Gaining financial purpose: Tim’s Tips

Finances can often be kept private in our culture. Maybe because it’s embarrassing seeing the ninety-four dollars and thirty-two cents in your savings account, or– on the other extreme– you don’t want people knowing you have one hundred forty thousand dollars in your savings. Either way, money can be a source of stress for so many, especially university students.

As the up and coming generation, what can we do to succeed financially so as to support ourselves and our future, but still have a little bit of fun here and there? What is financial freedom anyway? Being rich? Having no money problems? NO! It’s all about implementing financial purpose. Freedom isn’t gained through anarchy in our finances, it’s achieved through careful, committed, and creative implementation of personal financial strategy. Here are four quick tips to begin living with financial purpose in order to achieve financial freedom.

In my last article, “What to Expect When Buying Your First Home,” I discussed the need for a large sum of money before buying a home. The exciting and financially sound ideal of buying real estate is often screeched to a halt when you don’t have what it takes for a down payment (minimum 5%, but ideally 20% of the purchase price). Currently, that is the reality for many young people. So, how do we set ourselves up for financial success?

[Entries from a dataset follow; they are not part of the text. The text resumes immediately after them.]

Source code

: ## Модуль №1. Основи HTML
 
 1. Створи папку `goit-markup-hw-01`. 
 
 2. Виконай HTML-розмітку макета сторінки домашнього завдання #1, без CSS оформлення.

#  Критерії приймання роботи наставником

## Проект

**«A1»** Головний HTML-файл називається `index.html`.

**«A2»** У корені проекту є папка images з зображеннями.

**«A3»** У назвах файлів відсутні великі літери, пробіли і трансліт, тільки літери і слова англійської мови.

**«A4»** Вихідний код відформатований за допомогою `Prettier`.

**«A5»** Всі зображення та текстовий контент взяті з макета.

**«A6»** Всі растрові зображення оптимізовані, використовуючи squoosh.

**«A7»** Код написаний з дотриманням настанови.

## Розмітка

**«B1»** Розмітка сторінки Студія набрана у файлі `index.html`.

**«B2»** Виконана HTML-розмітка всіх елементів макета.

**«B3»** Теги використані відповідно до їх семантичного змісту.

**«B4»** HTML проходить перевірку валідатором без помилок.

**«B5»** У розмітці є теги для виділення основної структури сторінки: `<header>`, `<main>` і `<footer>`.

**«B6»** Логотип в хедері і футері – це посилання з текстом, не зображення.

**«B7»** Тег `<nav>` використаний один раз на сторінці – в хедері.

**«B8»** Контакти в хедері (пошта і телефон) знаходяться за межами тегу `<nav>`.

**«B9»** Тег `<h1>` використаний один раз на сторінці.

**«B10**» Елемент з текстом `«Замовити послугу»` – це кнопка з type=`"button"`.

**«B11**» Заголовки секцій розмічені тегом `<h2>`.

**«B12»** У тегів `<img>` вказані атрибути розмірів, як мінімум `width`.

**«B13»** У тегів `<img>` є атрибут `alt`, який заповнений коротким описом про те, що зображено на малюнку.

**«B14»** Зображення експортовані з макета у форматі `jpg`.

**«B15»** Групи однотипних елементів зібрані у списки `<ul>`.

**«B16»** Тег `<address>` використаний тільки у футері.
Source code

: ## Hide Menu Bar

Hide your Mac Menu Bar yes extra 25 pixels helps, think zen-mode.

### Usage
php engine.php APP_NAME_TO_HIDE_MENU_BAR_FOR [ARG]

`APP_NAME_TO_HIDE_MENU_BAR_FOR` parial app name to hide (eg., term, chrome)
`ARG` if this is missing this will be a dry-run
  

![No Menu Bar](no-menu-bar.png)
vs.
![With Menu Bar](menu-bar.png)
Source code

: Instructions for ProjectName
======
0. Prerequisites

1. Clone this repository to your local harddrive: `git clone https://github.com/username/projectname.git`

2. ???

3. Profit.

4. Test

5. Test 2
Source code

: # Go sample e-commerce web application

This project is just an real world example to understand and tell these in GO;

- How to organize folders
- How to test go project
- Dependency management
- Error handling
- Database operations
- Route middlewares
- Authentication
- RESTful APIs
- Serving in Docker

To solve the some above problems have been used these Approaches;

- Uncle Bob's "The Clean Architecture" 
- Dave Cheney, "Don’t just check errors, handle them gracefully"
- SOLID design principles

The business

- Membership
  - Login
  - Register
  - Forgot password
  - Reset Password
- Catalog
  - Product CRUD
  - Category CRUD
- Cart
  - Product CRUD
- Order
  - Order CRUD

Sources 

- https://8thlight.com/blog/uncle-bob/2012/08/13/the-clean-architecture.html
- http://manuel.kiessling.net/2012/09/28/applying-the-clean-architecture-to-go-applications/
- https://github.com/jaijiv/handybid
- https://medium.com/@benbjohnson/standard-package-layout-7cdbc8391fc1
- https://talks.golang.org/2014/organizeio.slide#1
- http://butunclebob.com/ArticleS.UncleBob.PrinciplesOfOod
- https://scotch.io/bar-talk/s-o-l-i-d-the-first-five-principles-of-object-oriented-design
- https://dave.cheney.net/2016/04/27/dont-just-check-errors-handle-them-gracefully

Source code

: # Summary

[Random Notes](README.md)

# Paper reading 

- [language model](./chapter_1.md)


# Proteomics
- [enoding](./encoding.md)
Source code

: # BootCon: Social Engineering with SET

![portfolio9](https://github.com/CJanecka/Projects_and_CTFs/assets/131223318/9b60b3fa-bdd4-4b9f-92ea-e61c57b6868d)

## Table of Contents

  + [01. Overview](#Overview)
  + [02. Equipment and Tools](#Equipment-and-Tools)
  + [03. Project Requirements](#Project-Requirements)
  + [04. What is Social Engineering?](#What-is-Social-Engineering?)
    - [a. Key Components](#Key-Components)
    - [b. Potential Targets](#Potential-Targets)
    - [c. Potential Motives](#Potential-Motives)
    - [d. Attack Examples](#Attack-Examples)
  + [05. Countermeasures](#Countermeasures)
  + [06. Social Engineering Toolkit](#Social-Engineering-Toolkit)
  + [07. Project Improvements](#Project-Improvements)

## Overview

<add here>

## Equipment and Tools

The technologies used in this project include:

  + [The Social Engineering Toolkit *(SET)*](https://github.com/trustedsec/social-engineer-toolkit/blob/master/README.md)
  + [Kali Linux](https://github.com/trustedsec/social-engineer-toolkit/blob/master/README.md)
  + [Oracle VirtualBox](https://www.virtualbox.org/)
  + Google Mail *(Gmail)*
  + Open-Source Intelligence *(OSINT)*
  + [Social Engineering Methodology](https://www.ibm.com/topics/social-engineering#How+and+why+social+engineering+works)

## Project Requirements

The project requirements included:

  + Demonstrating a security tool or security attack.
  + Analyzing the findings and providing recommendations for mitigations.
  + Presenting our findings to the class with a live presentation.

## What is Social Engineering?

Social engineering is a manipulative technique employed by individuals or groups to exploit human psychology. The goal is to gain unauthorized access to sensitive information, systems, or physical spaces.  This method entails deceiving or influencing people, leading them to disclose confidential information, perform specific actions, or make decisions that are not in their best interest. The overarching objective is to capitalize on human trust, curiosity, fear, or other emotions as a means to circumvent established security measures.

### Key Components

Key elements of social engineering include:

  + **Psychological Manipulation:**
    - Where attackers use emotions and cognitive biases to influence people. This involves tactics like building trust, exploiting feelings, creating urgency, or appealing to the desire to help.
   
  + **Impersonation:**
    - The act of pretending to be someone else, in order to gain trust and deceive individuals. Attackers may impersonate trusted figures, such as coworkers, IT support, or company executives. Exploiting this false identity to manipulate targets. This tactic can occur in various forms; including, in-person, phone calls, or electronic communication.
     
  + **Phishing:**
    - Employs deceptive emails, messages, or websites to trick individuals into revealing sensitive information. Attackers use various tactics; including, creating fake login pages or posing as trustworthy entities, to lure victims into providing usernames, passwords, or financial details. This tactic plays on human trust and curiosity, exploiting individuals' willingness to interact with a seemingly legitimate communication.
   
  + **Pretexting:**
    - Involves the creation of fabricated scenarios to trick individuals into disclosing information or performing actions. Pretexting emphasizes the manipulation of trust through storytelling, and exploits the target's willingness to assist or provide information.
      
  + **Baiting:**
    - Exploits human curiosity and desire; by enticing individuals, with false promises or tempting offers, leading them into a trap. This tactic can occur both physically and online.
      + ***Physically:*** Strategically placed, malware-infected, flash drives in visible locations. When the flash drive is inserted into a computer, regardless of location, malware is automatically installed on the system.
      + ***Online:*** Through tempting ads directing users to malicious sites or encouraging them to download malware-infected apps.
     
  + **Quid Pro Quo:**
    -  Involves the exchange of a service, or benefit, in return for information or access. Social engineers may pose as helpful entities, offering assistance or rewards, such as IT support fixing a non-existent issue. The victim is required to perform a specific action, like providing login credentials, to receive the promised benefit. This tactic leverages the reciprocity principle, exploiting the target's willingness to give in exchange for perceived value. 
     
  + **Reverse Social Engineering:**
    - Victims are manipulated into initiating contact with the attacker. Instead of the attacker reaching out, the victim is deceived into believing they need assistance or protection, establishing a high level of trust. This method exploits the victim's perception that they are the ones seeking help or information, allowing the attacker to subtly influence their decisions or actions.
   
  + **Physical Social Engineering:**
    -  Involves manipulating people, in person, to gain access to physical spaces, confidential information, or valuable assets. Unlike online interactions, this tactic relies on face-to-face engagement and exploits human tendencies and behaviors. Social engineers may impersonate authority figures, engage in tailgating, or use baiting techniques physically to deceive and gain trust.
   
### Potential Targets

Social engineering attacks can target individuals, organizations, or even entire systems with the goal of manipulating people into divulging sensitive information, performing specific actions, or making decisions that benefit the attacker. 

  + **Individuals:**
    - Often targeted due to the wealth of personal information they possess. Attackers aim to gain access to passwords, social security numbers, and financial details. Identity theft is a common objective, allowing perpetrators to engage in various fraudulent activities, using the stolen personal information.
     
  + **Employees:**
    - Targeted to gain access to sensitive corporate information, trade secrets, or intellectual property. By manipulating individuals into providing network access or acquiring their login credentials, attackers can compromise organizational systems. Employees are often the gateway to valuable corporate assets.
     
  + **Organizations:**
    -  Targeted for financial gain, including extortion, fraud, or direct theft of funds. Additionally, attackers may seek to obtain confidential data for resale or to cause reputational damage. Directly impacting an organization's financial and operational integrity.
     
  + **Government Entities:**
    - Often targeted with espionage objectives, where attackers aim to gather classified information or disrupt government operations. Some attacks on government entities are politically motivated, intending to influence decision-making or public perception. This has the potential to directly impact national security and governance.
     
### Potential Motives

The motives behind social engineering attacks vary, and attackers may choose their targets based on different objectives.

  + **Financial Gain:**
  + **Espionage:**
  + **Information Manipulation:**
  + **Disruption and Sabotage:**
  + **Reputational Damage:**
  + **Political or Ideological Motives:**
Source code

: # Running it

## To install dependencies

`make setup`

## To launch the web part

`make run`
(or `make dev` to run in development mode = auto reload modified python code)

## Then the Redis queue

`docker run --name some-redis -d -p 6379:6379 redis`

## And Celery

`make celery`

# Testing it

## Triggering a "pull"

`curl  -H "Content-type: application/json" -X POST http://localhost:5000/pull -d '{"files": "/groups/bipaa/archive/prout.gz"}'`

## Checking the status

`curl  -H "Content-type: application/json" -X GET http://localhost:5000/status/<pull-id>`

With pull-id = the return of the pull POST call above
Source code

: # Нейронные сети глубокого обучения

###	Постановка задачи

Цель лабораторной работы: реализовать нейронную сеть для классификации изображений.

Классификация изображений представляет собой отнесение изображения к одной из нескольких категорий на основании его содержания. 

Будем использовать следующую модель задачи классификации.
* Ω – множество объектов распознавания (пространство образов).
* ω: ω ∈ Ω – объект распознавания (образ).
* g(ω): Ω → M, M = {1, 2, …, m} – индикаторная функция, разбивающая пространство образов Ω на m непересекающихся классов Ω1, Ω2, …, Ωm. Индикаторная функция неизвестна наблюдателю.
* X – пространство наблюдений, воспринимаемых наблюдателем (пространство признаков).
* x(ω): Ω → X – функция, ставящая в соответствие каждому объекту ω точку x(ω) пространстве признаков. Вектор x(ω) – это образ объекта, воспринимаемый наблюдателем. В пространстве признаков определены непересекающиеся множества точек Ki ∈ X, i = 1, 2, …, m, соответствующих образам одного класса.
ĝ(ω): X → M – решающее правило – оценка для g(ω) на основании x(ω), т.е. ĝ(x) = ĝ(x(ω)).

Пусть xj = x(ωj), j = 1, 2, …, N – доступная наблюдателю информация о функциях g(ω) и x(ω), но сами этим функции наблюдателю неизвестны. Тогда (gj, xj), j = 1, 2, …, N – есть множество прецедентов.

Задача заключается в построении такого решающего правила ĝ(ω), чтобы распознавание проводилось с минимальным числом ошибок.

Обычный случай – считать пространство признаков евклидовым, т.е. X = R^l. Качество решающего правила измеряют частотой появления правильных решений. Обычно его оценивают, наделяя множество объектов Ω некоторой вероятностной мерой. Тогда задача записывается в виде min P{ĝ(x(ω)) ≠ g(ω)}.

Step 1: Don’t take on unnecessary debt
If you can’t afford it, you can’t buy it. Seems somewhat elementary, but today the concept ‘debt free’ has been thrown out the window. Your thought is “I really want these shoes,” and your excuse is “I only have a little bit of credit card debt, it’s not that steep yet.” This kind of language signals looming financial disaster. Rarely do things fall into your lap; sacrifices must be made in order to have financial freedom. Biking to work, carpooling with friends, even taking transit. If you can’t afford it, let it go. Don’t max out your credit card, take out a line of credit, or call Mom and Dad for a loan.

If using your credit card is becoming a serious problem for you, cut it up, freeze it in an ice block in your freezer, or just give it to someone you trust to keep you safe from overspending.

That being said, there are cases in which having debt is okay, such as buying a personal residence, buying a car (sometimes the financial benefits of a new car will outweigh keeping an old one), or buying an investment property.

Step 2: Analyze your current financial state.
Knowing what you make and spend each month is equally as important as staying out of debt. If you don’t know your spending habits, you won’t know where to start getting things under control. Whether you keep the receipts from each purchase and transfer them to an excel sheet, or you use your online banking app to keep track, find out exactly how much you spend (and on what) every month. Once you know those numbers, compile all your income statements from the year and find your monthly average income and your lowest monthly income. From there, subtract the monthly expense average from your calculated monthly income. If you are close to spending all your money, or you spend it all and then some, it’s time to reshape your financial landscape. For those who are living with a healthy cushion, it’s always a good idea to re-asses your situation as well.

Step 3: Goal Setting
This is really where financial purpose begins to come to fruition. The groundwork has been done, now the real fun begins. Now you can look at your numbers from above and start defining realistic financial goals. These might look like saving 20% of my monthly income (also known as the Joseph Principle), give 15% of my income every month to friends in need, or, more specifically, save $2000 by June 1, 2017.

Ensure your financial goals are SMART: Specific, Measurable, Attainable, Realistic, Time-Based. If they aren’t they will begin to seem irrelevant and you will lose sight of the long-term goal: financial freedom.

Step 4: The Almighty Budget
Using your goals and your analysis of your finances, budget out your fixed expenses first and then your variable expenses with the remaining amount. Break everything into specific categories: insurance, rent, gas, eating out, etc. My personal philosophy is to start with a 20% monthly savings minimum and see that as untouchable money that goes away to provide for your future.

To organize your budget, you can use apps such as Mint or Wally on your smartphone, or you can use cash in different envelopes marked for specific spending budgets. When you run out of money in the envelope you no longer have any money to spend in that category. That is a great way to break the habit if you are struggling with overspending.

Of course, there are many ways of going about your financial success but these four steps are essential in anyone’s journey to financial freedom. Financial freedom can only be gained through financial purpose: purposeful and strategic actions that, over time, become a systematic success. Financial freedom isn’t the end goal, it’s the entire process that allows you to live without your finances controlling everything you can’t do. Instead, you let your finances empower you in what you can do!